O governo, pelo seu lado, ao ver isto passou a instituir o subsidio de almoço que, para os que almoçavam na cantina revertia a favor da mesma, mesmo que o patrão não quisesse pois estava na lei e esta era para aplicar, e como as resistências começassem a aparecer resolveram nacionalizar a empresa.
Lá se foi o complemento para a saúde, acabaram-se os aumentos habituais, o grupo desportivo quase desapareceu mas passou a existir uma casta nova apelidada de comissões administrativas que rapidamente e em força passaram a ter carrinho da empresa, ir às reuniões da Intersindical, abrir a porta à dualidade de comissões de trabalhadores/sindicais, acabaram com o dinheiro das amêndoas e do pão de ló mas deram-nos mais dias de férias.

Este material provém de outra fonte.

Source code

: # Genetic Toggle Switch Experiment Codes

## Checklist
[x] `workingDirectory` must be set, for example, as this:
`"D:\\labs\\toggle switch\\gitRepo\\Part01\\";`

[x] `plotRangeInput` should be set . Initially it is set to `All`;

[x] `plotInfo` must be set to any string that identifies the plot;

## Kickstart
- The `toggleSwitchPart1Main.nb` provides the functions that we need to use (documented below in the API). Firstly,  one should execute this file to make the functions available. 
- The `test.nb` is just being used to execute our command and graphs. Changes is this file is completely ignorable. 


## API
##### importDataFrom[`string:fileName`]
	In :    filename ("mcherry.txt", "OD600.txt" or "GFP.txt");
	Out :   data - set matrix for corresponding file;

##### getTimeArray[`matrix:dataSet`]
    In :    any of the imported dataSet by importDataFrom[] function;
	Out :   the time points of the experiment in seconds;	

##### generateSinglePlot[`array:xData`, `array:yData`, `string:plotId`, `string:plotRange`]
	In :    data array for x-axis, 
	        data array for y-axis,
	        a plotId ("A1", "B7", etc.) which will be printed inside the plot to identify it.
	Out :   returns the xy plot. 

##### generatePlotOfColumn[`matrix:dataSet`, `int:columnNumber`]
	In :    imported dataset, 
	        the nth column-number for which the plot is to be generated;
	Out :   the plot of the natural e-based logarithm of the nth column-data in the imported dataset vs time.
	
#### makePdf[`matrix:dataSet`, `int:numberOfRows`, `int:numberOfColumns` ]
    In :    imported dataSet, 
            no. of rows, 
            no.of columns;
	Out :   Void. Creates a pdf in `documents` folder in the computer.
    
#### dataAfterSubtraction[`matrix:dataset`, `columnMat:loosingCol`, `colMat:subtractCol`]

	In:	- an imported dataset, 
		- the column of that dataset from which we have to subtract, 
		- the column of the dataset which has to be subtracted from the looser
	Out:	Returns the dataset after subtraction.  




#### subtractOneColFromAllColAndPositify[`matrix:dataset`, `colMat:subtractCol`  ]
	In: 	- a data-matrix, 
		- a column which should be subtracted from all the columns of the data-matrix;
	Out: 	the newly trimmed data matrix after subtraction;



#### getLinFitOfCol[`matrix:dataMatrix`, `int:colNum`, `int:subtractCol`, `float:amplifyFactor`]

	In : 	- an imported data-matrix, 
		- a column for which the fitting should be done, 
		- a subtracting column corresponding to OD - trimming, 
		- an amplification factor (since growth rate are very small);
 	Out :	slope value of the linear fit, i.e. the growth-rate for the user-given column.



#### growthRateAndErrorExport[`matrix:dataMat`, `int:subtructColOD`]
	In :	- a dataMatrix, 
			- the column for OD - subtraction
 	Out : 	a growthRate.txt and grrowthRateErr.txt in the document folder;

Isto foi apenas o começo, depois começaram a aparecer uns senhores que sabiam de tudo e se chamavam economistas ou gestores - antes eram apenas seis e respeitados - e outra gente que expeditamente apareceu diplomada ao fim de cinco anos depois de ter feito a quarta classe, e começou a criar-se uma oligarquia dentro das empresas bem pior do que a que já tinha tentado aparecer mas que o ou alguns patrões tinham mantido debaixo de olho... só que agora o patrão estava em Lisboa e ninguém o conhecia.
Havia até uns pândegos que diziam que éramos patrões de nós mesmos!
Havia até uns pândegos que diziam que éramos patrões de nós mesmos!
Nesta evolução constante, verifico que agora já nem subsídio de Natal tenho, o de férias está em vias de extinção, do mesmo modo que foi extinto o Imposto Complementar de antanho, não sei o que é feito duma coisa que se chamava semana inglesa mas parece que vai voltar a servir, a semana de 35 horas caminha para as 40 e a de 40 para as 45, tudo em nome da liberdade e democracia.
Em Abril de 74 disseram-nos que a culpa tinha sido do Salazar, do Marcelo, do Américo, do Tenreiro, dos Melos, do Champalimaud, dos Espírito Santo, da brigada do reumático, etc., etc.
Agora que uns já morreram e os restantes ou andam por aí e dão empregos ou deixaram fundações que trabalham para o bem comum; que dos homens do 25 de 74 uns já morreram e os que andam por aí ninguém lhes passa cartão, podem por favor indicar-me quem são os culpados deste regredir que sinto e que não entendo?
Será que a liberdade é assim tão cara? Ou será que estamos fadados para ser conduzidos pela rédea, pois quando nos tiram o cabresto a maior parte só faz asneiras.